Re: [RFC] /dev/ioasid uAPI proposal

Alex Williamson <alex.williamson@xxxxxxxxxx> · Mon, 7 Jun 2021 13:41:28 -0600

On Mon, 7 Jun 2021 16:08:02 -0300
Jason Gunthorpe <jgg@xxxxxxxxxx> wrote:

> On Mon, Jun 07, 2021 at 12:59:46PM -0600, Alex Williamson wrote:
> 
> > > It is up to qemu if it wants to proceed or not. There is no issue with
> > > allowing the use of no-snoop and blocking wbinvd, other than some
> > > drivers may malfunction. If the user is certain they don't have
> > > malfunctioning drivers then no issue to go ahead.  
> > 
> > A driver that knows how to use the device in a coherent way can
> > certainly proceed, but I suspect that's not something we can ask of
> > QEMU.  QEMU has no visibility to the in-use driver and sketchy ability
> > to virtualize the no-snoop enable bit to prevent non-coherent DMA from
> > the device.  There might be an experimental ("x-" prefixed) QEMU device
> > option to allow user override, but QEMU should disallow the possibility
> > of malfunctioning drivers by default.  If we have devices that probe as
> > supporting no-snoop, but actually can't generate such traffic, we might
> > need a quirk list somewhere.  
> 
> Compatibility is important, but when I look in the kernel code I see
> very few places that call wbinvd().
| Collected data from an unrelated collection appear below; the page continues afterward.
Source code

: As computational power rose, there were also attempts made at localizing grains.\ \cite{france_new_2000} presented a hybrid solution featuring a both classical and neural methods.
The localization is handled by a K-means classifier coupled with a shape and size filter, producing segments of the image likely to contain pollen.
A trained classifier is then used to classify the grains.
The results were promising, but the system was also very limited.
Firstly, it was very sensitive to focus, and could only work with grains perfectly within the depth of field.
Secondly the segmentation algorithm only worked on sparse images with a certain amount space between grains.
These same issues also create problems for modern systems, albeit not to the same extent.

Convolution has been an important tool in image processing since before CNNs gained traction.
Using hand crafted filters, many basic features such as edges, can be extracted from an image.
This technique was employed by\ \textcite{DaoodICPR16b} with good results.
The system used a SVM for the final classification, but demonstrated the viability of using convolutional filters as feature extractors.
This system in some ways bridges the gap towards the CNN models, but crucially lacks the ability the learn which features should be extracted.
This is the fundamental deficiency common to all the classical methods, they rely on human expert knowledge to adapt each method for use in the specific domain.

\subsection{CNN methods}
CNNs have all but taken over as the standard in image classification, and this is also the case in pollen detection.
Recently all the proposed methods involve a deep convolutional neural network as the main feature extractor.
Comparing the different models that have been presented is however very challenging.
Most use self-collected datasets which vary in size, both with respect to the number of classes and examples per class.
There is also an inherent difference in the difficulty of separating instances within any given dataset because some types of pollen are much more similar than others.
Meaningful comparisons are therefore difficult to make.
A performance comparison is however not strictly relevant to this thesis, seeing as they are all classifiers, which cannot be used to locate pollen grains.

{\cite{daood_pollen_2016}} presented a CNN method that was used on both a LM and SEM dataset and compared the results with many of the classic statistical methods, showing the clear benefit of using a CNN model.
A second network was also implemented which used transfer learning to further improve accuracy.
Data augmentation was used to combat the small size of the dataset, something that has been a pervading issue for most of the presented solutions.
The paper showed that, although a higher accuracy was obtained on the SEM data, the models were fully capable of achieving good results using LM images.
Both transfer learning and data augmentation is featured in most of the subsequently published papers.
Basically all DRM for something
> relavent to qemu.
> 
> That tells me that the vast majority of PCI devices do not generate
> no-snoop traffic.

Unfortunately, even just looking at devices across a couple laptops
most devices do support and have NoSnoop+ set by default.  I don't
notice anything in the kernel that actually tries to set this enable (a
handful that actively disable), so I assume it's done by the firmware.
It's not safe for QEMU to make an assumption that only GPUs will
actually make use of it.

> > > I think it makes the software design much simpler if the security
> > > check is very simple. Possessing a suitable device in an ioasid fd
> > > container is enough to flip on the feature and we don't need to track
> > > changes from that point on. We don't need to revoke wbinvd if the
> > > ioasid fd changes, for instance. Better to keep the kernel very simple
> > > in this regard.  
> > 
> > You're suggesting that a user isn't forced to give up wbinvd emulation
> > if they lose access to their device?    
> 
> Sure, why do we need to be stricter? It is the same logic I gave
> earlier, once an attacker process has access to wbinvd an attacker can
> just keep its access indefinitely.
> 
> The main use case for revokation assumes that qemu would be
> compromised after a device is hot-unplugged and you want to block off
> wbinvd. But I have a hard time seeing that as useful enough to justify
> all the complicated code to do it...

It's currently just a matter of the kvm-vfio device holding a reference
to the group so that it cannot be used elsewhere so long as it's being
used to elevate privileges on a given KVM instance.  If we conclude that
access to a device with the right capability is required to gain a
privilege, I don't really see how we can wave aside that the privilege
isn't lost with the device.

> For KVM qemu can turn on/off on hot plug events as it requires to give
> VM security. It doesn't need to rely on the kernel to control this.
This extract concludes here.